そもそも情熱と体力にあかしてがっつくような年ではない。にもかかわらず、じわじわと高められる情欲におぼれ、「早く」と急かしたのも多岐川なら、「奥まで来いよ」とねだったのも、「動いて」と泣いたのも、最終的に自分から腰を振ってあんあん喘いだのも多岐川である。
思い返すにつけ、よけいに賢者モードがひどくなり、多岐川は頭を抱えた。
(なんか、思ってた以上にみっともねぇな、おれ!?)
「後悔してるのか?」
東元の声がいっそう低くなる。ひやりとするような口調に身を案じた多岐川は、なだめるように彼の背を叩いた。「ねぇよ」と答える。

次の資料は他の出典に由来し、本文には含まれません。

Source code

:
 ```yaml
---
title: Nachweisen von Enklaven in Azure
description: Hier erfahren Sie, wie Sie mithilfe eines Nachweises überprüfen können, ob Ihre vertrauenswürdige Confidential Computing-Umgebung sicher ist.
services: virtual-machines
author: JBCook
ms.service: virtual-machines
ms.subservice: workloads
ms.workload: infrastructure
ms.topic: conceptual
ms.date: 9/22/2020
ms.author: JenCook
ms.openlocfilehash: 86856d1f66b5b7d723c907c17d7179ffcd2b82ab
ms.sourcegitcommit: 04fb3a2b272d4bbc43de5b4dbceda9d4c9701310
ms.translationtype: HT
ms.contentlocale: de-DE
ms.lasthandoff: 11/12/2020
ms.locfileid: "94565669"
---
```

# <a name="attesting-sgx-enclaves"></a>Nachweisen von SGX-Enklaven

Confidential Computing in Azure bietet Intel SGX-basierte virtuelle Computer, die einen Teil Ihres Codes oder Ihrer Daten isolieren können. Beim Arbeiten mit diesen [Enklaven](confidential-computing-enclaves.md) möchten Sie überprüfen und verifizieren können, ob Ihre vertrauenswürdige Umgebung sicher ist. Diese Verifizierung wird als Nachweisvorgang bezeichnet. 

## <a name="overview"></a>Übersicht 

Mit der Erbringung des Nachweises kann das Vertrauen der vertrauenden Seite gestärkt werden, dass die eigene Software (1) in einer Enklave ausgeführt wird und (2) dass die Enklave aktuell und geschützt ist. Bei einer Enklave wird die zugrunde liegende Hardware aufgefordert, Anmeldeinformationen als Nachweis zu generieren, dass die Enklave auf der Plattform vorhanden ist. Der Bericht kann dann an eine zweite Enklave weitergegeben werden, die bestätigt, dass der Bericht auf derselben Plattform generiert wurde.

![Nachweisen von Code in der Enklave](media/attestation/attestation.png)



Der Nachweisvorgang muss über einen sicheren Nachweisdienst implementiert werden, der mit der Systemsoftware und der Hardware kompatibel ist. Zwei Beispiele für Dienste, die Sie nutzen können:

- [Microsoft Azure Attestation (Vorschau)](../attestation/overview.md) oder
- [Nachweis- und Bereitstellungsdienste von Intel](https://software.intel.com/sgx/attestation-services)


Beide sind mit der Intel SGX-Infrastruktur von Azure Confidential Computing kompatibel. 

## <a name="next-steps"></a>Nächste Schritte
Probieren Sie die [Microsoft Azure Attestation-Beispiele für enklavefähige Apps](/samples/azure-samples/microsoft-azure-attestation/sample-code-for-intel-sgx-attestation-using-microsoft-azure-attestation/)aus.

「けど、十二年も友達やってた相手に何やってんだろうって、我にかえる瞬間ってないか?」
「ないな」
東元はあっさりと否定した。
「むしろ、十二年も何もなくても一緒にいられるほどだったんだ。友情から地続きに、こういうことをしたいと思うようになっても不思議はないと思う」
「あー……、そうか」
そういえばそうだった。東元のほうは、ほぼ最初から多岐川が恋愛対象に入っていたのだ。なら、今多岐川が抱いてるような気恥ずかしさというか、いたたまれなさのようなものは、なくて当然かもしれない。
(けど……)
それはそれでさみしいような気分になるのは、勝手すぎるだろうか。
「……なあ。おまえ、おれのこと、友達だと思ってた?」
つい感傷的な気分になり、そうきいた。彼はけげんそうな表情になった。
「今でも思ってるぞ?」
「あ、そう?」
「恋人になったからといって、友人をやめなくてはいけないわけじゃないだろ」
「それは、まあ」
「恋人の透はかわいくて抱きたくなるし、友人の透を抱くのは興奮する」
サディスティックな顔を覗かせて、東元は色っぽく笑った。
「透はどうなんだ? 本当に後悔はしていないか?」
もう一度きかれる。「してないって」と即答した。
「けど、する気にならないから、すげぇなとは思ってるぜ。若干」
「すごい?」
「友達のおまえとこういうことしたいってすごくないか? おれ、今でも自分でびっくりするんだけど。小山とかとエッチしたいとか、絶対思わねぇもん」
多岐川がそう言うと、東元は一瞬おし黙った。かと思うと、ひどくしあわせそうに口角を上げ、にっこりと笑う。
「……つまり、それだけ俺に惚れてるということだな?」
向き合った彼が腰を揺すると、ごりっと下肢に硬いものが触れる。
ん? と多岐川は首をかしげ、すぐにそれが何か、思い至った。
「おまっ……、あっ、ちょっ、何して……っ!?」
「そこまで言われたら、期待に応じないわけにはいかないだろ」
「違う! ちがう……って、あっ、クソ、待てって……っ」
多岐川の腰をがっちり抱え直した東元が、腰を深く沈めてくる。
自分のうかつさを脳内で詰りながら、多岐川は今度こそ正気を失う快感に巻き込まれていった。